- [WHAT IS NEEDED] Every record has to be written out exactly, with no line missing.

[EXTRACTED INFORMATION — start]

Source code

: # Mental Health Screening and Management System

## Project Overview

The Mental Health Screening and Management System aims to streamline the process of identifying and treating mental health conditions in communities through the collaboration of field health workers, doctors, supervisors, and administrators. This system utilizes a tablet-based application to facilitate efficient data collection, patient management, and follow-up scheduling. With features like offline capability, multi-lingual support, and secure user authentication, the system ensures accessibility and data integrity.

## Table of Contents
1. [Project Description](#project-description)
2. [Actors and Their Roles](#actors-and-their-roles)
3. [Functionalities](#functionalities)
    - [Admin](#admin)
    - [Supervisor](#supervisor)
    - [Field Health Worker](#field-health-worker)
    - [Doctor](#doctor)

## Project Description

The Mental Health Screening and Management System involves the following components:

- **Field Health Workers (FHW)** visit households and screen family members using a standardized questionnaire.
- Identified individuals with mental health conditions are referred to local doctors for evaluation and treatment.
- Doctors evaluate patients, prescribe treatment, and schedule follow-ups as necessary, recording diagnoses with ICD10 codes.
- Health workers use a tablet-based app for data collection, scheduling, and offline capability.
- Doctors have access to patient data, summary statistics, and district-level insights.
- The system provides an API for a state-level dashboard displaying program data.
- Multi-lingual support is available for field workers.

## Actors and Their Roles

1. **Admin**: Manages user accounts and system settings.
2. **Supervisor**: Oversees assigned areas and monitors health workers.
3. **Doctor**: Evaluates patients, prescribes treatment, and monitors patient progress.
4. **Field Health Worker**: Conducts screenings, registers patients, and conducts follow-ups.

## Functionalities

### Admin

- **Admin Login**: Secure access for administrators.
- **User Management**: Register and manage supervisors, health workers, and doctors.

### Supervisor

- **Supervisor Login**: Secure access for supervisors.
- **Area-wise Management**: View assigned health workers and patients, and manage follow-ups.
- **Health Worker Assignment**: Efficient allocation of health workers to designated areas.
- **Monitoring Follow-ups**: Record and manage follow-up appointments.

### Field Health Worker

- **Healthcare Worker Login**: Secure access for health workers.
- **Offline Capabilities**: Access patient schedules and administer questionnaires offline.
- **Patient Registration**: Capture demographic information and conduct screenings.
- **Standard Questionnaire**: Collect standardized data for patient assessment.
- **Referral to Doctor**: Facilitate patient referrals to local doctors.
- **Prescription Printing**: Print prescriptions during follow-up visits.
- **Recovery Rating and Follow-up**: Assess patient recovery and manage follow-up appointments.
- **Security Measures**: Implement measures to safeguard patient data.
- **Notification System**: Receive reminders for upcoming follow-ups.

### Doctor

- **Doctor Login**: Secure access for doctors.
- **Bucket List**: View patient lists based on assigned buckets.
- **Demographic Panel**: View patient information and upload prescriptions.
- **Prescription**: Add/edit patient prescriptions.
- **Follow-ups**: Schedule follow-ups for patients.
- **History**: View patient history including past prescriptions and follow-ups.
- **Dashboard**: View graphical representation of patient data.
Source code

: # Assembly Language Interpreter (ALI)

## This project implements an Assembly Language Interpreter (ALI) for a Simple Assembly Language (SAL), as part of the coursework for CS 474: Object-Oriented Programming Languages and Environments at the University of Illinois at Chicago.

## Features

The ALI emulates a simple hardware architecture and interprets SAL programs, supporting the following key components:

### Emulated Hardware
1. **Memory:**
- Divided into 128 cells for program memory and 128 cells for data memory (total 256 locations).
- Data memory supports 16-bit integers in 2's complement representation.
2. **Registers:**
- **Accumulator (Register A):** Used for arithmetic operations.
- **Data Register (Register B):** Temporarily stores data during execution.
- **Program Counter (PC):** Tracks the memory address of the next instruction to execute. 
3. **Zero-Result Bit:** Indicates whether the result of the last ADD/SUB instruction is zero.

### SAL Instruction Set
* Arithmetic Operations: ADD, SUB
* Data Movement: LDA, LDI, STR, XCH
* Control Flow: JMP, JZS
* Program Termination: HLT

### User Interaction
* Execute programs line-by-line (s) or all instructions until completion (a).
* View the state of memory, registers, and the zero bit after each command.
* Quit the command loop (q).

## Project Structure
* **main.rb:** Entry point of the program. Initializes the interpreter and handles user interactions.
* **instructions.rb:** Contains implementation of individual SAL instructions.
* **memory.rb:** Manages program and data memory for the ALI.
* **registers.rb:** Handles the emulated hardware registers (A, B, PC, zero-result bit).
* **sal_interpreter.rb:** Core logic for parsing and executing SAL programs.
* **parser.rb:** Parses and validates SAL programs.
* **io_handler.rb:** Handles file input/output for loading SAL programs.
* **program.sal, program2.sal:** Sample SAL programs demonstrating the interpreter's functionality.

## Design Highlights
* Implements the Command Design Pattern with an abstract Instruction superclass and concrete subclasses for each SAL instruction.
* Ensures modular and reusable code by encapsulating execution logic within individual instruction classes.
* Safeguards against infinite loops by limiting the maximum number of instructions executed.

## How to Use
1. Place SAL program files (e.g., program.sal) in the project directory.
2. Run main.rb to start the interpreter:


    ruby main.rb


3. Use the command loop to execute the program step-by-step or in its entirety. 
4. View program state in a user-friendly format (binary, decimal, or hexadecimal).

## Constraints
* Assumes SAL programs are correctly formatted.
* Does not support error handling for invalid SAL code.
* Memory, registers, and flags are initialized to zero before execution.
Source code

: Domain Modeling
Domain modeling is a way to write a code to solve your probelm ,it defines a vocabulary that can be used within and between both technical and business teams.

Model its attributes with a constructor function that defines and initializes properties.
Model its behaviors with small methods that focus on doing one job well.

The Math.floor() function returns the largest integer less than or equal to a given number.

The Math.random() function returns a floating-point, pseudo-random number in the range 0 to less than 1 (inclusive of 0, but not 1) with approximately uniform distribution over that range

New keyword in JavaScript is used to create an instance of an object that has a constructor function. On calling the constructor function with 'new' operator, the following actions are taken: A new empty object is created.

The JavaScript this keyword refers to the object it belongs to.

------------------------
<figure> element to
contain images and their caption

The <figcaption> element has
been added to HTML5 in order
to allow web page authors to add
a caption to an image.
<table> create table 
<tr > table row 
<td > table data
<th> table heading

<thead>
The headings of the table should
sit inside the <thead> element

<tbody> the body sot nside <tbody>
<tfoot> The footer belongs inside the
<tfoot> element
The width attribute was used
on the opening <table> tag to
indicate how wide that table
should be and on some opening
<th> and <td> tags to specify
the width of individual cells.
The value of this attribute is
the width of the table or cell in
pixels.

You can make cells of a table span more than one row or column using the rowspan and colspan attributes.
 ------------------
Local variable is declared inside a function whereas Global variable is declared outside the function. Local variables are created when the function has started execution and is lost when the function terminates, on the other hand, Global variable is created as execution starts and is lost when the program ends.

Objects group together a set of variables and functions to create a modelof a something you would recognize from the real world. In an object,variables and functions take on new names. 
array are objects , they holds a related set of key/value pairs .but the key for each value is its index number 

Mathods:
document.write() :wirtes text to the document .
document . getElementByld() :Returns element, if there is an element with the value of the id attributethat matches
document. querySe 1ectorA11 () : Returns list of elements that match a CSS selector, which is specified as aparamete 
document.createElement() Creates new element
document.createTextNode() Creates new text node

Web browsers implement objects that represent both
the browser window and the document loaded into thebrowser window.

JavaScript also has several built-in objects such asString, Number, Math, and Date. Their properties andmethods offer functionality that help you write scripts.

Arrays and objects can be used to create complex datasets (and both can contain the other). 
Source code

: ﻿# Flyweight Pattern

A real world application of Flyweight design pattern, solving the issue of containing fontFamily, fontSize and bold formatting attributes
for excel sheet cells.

[EXTRACTED INFORMATION — finish]

- [EXERCISE RESPONSE]
Source code

: # Mental Health Screening and Management System

## Project Overview

The Mental Health Screening and Management System aims to streamline the process of identifying and treating mental health conditions in communities through the collaboration of field health workers, doctors, supervisors, and administrators. This system utilizes a tablet-based application to facilitate efficient data collection, patient management, and follow-up scheduling. With features like offline capability, multi-lingual support, and secure user authentication, the system ensures accessibility and data integrity.

## Table of Contents
1. [Project Description](#project-description)
2. [Actors and Their Roles](#actors-and-their-roles)
3. [Functionalities](#functionalities)
    - [Admin](#admin)
    - [Supervisor](#supervisor)
    - [Field Health Worker](#field-health-worker)
    - [Doctor](#doctor)

## Project Description

The Mental Health Screening and Management System involves the following components:

- **Field Health Workers (FHW)** visit households and screen family members using a standardized questionnaire.
- Identified individuals with mental health conditions are referred to local doctors for evaluation and treatment.
- Doctors evaluate patients, prescribe treatment, and schedule follow-ups as necessary, recording diagnoses with ICD10 codes.
- Health workers use a tablet-based app for data collection, scheduling, and offline capability.
- Doctors have access to patient data, summary statistics, and district-level insights.
- The system provides an API for a state-level dashboard displaying program data.
- Multi-lingual support is available for field workers.

## Actors and Their Roles

1. **Admin**: Manages user accounts and system settings.
2. **Supervisor**: Oversees assigned areas and monitors health workers.
3. **Doctor**: Evaluates patients, prescribes treatment, and monitors patient progress.
4. **Field Health Worker**: Conducts screenings, registers patients, and conducts follow-ups.

## Functionalities

### Admin

- **Admin Login**: Secure access for administrators.
- **User Management**: Register and manage supervisors, health workers, and doctors.

### Supervisor

- **Supervisor Login**: Secure access for supervisors.
- **Area-wise Management**: View assigned health workers and patients, and manage follow-ups.
- **Health Worker Assignment**: Efficient allocation of health workers to designated areas.
- **Monitoring Follow-ups**: Record and manage follow-up appointments.

### Field Health Worker

- **Healthcare Worker Login**: Secure access for health workers.
- **Offline Capabilities**: Access patient schedules and administer questionnaires offline.
- **Patient Registration**: Capture demographic information and conduct screenings.
- **Standard Questionnaire**: Collect standardized data for patient assessment.
- **Referral to Doctor**: Facilitate patient referrals to local doctors.
- **Prescription Printing**: Print prescriptions during follow-up visits.
- **Recovery Rating and Follow-up**: Assess patient recovery and manage follow-up appointments.
- **Security Measures**: Implement measures to safeguard patient data.
- **Notification System**: Receive reminders for upcoming follow-ups.

### Doctor

- **Doctor Login**: Secure access for doctors.
- **Bucket List**: View patient lists based on assigned buckets.
- **Demographic Panel**: View patient information and upload prescriptions.
- **Prescription**: Add/edit patient prescriptions.
- **Follow-ups**: Schedule follow-ups for patients.
- **History**: View patient history including past prescriptions and follow-ups.
- **Dashboard**: View graphical representation of patient data.
Source code

: # Assembly Language Interpreter (ALI)

## This project implements an Assembly Language Interpreter (ALI) for a Simple Assembly Language (SAL), as part of the coursework for CS 474: Object-Oriented Programming Languages and Environments at the University of Illinois at Chicago.

## Features

The ALI emulates a simple hardware architecture and interprets SAL programs, supporting the following key components:

### Emulated Hardware
1. **Memory:**
- Divided into 128 cells for program memory and 128 cells for data memory (total 256 locations).
- Data memory supports 16-bit integers in 2's complement representation.
2. **Registers:**
- **Accumulator (Register A):** Used for arithmetic operations.
- **Data Register (Register B):** Temporarily stores data during execution.
- **Program Counter (PC):** Tracks the memory address of the next instruction to execute. 
3. **Zero-Result Bit:** Indicates whether the result of the last ADD/SUB instruction is zero.

### SAL Instruction Set
* Arithmetic Operations: ADD, SUB
* Data Movement: LDA, LDI, STR, XCH
* Control Flow: JMP, JZS
* Program Termination: HLT

### User Interaction
* Execute programs line-by-line (s) or all instructions until completion (a).
* View the state of memory, registers, and the zero bit after each command.
* Quit the command loop (q).

## Project Structure
* **main.rb:** Entry point of the program. Initializes the interpreter and handles user interactions.
* **instructions.rb:** Contains implementation of individual SAL instructions.
* **memory.rb:** Manages program and data memory for the ALI.
* **registers.rb:** Handles the emulated hardware registers (A, B, PC, zero-result bit).
* **sal_interpreter.rb:** Core logic for parsing and executing SAL programs.
* **parser.rb:** Parses and validates SAL programs.
* **io_handler.rb:** Handles file input/output for loading SAL programs.
* **program.sal, program2.sal:** Sample SAL programs demonstrating the interpreter's functionality.

## Design Highlights
* Implements the Command Design Pattern with an abstract Instruction superclass and concrete subclasses for each SAL instruction.
* Ensures modular and reusable code by encapsulating execution logic within individual instruction classes.
* Safeguards against infinite loops by limiting the maximum number of instructions executed.

## How to Use
1. Place SAL program files (e.g., program.sal) in the project directory.
2. Run main.rb to start the interpreter:


    ruby main.rb


3. Use the command loop to execute the program step-by-step or in its entirety. 
4. View program state in a user-friendly format (binary, decimal, or hexadecimal).

## Constraints
* Assumes SAL programs are correctly formatted.
* Does not support error handling for invalid SAL code.
* Memory, registers, and flags are initialized to zero before execution.
Source code

: Domain Modeling
Domain modeling is a way to write a code to solve your probelm ,it defines a vocabulary that can be used within and between both technical and business teams.

Model its attributes with a constructor function that defines and initializes properties.
Model its behaviors with small methods that focus on doing one job well.

The Math.floor() function returns the largest integer less than or equal to a given number.

The Math.random() function returns a floating-point, pseudo-random number in the range 0 to less than 1 (inclusive of 0, but not 1) with approximately uniform distribution over that range

New keyword in JavaScript is used to create an instance of an object that has a constructor function. On calling the constructor function with 'new' operator, the following actions are taken: A new empty object is created.

The JavaScript this keyword refers to the object it belongs to.

------------------------
<figure> element to
contain images and their caption

The <figcaption> element has
been added to HTML5 in order
to allow web page authors to add
a caption to an image.
<table> create table 
<tr > table row 
<td > table data
<th> table heading

<thead>
The headings of the table should
sit inside the <thead> element

<tbody> the body sot nside <tbody>
<tfoot> The footer belongs inside the
<tfoot> element
The width attribute was used
on the opening <table> tag to
indicate how wide that table
should be and on some opening
<th> and <td> tags to specify
the width of individual cells.
The value of this attribute is
the width of the table or cell in
pixels.

You can make cells of a table span more than one row or column using the rowspan and colspan attributes.
 ------------------
Local variable is declared inside a function whereas Global variable is declared outside the function. Local variables are created when the function has started execution and is lost when the function terminates, on the other hand, Global variable is created as execution starts and is lost when the program ends.

Objects group together a set of variables and functions to create a modelof a something you would recognize from the real world. In an object,variables and functions take on new names. 
array are objects , they holds a related set of key/value pairs .but the key for each value is its index number 

Mathods:
document.write() :wirtes text to the document .
document . getElementByld() :Returns element, if there is an element with the value of the id attributethat matches
document. querySe 1ectorA11 () : Returns list of elements that match a CSS selector, which is specified as aparamete 
document.createElement() Creates new element
document.createTextNode() Creates new text node

Web browsers implement objects that represent both
the browser window and the document loaded into thebrowser window.

JavaScript also has several built-in objects such asString, Number, Math, and Date. Their properties andmethods offer functionality that help you write scripts.

Arrays and objects can be used to create complex datasets (and both can contain the other). 
Source code

: ﻿# Flyweight Pattern

A real world application of Flyweight design pattern, solving the issue of containing fontFamily, fontSize and bold formatting attributes
for excel sheet cells.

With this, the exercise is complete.